=== PROBLEM DETAILS ===
All lines from the opening of the data to the line containing "dolnym środkowym pikselu." must be returned unchanged, and only those lines.

========================================

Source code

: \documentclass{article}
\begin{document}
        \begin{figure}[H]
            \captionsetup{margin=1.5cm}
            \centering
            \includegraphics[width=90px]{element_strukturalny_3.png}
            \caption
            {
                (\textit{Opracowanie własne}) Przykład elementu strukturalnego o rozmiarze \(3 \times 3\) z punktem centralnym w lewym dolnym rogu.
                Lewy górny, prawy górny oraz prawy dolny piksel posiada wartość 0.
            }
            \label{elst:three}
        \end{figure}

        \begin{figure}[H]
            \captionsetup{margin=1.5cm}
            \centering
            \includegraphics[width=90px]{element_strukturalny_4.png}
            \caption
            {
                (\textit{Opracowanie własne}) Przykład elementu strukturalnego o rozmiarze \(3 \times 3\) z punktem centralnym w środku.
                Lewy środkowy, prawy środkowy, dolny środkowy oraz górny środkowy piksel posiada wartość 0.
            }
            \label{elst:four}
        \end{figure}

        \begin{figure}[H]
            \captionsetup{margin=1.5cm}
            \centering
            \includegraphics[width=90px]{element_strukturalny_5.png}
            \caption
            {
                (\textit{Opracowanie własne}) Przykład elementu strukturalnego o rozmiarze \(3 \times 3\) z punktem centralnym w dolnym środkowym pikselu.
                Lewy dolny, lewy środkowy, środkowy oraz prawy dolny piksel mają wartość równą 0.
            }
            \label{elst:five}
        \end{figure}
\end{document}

========================================

=== FINAL ANSWER ===
Source code

: \documentclass{article}
\begin{document}
        \begin{figure}[H]
            \captionsetup{margin=1.5cm}
            \centering
            \includegraphics[width=90px]{element_strukturalny_3.png}
            \caption
            {
                (\textit{Opracowanie własne}) Przykład elementu strukturalnego o rozmiarze \(3 \times 3\) z punktem centralnym w lewym dolnym rogu.
                Lewy górny, prawy górny oraz prawy dolny piksel posiada wartość 0.
            }
            \label{elst:three}
        \end{figure}

        \begin{figure}[H]
            \captionsetup{margin=1.5cm}
            \centering
            \includegraphics[width=90px]{element_strukturalny_4.png}
            \caption
            {
                (\textit{Opracowanie własne}) Przykład elementu strukturalnego o rozmiarze \(3 \times 3\) z punktem centralnym w środku.
                Lewy środkowy, prawy środkowy, dolny środkowy oraz górny środkowy piksel posiada wartość 0.
            }
            \label{elst:four}
        \end{figure}

        \begin{figure}[H]
            \captionsetup{margin=1.5cm}
            \centering
            \includegraphics[width=90px]{element_strukturalny_5.png}
            \caption
            {
                (\textit{Opracowanie własne}) Przykład elementu strukturalnego o rozmiarze \(3 \times 3\) z punktem centralnym w dolnym środkowym pikselu.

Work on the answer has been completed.